**TASK ITEM:** Precise copying is required. Return the data below in full.
<<<<
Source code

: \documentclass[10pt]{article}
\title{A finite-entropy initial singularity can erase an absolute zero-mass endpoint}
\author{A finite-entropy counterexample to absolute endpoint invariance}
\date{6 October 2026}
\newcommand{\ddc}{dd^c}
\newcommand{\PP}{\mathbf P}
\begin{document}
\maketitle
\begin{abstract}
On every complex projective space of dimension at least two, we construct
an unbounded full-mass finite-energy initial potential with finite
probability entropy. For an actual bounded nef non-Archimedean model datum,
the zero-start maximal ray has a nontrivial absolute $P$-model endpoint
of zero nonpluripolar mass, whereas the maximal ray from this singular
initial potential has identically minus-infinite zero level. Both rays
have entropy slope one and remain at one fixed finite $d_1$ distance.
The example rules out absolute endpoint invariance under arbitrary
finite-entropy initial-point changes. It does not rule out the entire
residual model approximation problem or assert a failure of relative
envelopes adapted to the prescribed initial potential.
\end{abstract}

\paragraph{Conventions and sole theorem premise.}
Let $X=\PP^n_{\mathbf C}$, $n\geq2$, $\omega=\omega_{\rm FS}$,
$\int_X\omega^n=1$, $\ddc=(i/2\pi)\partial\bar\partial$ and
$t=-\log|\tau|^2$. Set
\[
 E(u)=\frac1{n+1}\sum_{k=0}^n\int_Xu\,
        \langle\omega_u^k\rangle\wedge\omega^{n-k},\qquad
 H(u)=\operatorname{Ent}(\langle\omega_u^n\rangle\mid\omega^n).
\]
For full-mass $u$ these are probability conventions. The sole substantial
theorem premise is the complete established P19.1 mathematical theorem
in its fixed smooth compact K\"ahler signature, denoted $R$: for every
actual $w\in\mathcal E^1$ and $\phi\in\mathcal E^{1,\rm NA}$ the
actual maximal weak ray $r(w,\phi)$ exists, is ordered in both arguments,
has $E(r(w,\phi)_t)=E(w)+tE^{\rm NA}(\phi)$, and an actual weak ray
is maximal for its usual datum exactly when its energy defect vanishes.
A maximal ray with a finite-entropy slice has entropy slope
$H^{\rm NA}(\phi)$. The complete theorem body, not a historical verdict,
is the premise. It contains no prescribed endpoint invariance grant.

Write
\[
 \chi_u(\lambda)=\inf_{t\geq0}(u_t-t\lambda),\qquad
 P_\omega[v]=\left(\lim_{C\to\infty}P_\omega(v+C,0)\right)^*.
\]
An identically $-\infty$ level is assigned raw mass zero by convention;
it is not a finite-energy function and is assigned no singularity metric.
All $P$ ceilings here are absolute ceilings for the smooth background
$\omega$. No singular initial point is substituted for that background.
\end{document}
>>>>
**SOLUTION:**
Source code

: \documentclass[10pt]{article}
\title{A finite-entropy initial singularity can erase an absolute zero-mass endpoint}
\author{A finite-entropy counterexample to absolute endpoint invariance}
\date{6 October 2026}
\newcommand{\ddc}{dd^c}
\newcommand{\PP}{\mathbf P}
\begin{document}
\maketitle
\begin{abstract}
On every complex projective space of dimension at least two, we construct
an unbounded full-mass finite-energy initial potential with finite
probability entropy. For an actual bounded nef non-Archimedean model datum,
the zero-start maximal ray has a nontrivial absolute $P$-model endpoint
of zero nonpluripolar mass, whereas the maximal ray from this singular
initial potential has identically minus-infinite zero level. Both rays
have entropy slope one and remain at one fixed finite $d_1$ distance.
The example rules out absolute endpoint invariance under arbitrary
finite-entropy initial-point changes. It does not rule out the entire
residual model approximation problem or assert a failure of relative
envelopes adapted to the prescribed initial potential.
\end{abstract}

\paragraph{Conventions and sole theorem premise.}
Let $X=\PP^n_{\mathbf C}$, $n\geq2$, $\omega=\omega_{\rm FS}$,
$\int_X\omega^n=1$, $\ddc=(i/2\pi)\partial\bar\partial$ and
$t=-\log|\tau|^2$. Set
\[
 E(u)=\frac1{n+1}\sum_{k=0}^n\int_Xu\,
        \langle\omega_u^k\rangle\wedge\omega^{n-k},\qquad
 H(u)=\operatorname{Ent}(\langle\omega_u^n\rangle\mid\omega^n).
\]
For full-mass $u$ these are probability conventions. The sole substantial
theorem premise is the complete established P19.1 mathematical theorem
in its fixed smooth compact K\"ahler signature, denoted $R$: for every
actual $w\in\mathcal E^1$ and $\phi\in\mathcal E^{1,\rm NA}$ the
actual maximal weak ray $r(w,\phi)$ exists, is ordered in both arguments,
has $E(r(w,\phi)_t)=E(w)+tE^{\rm NA}(\phi)$, and an actual weak ray
is maximal for its usual datum exactly when its energy defect vanishes.
A maximal ray with a finite-entropy slice has entropy slope
$H^{\rm NA}(\phi)$. The complete theorem body, not a historical verdict,
is the premise. It contains no prescribed endpoint invariance grant.

Write
\[
 \chi_u(\lambda)=\inf_{t\geq0}(u_t-t\lambda),\qquad
 P_\omega[v]=\left(\lim_{C\to\infty}P_\omega(v+C,0)\right)^*.
\]
An identically $-\infty$ level is assigned raw mass zero by convention;
it is not a finite-energy function and is assigned no singularity metric.
All $P$ ceilings here are absolute ceilings for the smooth background
$\omega$. No singular initial point is substituted for that background.
\end{document}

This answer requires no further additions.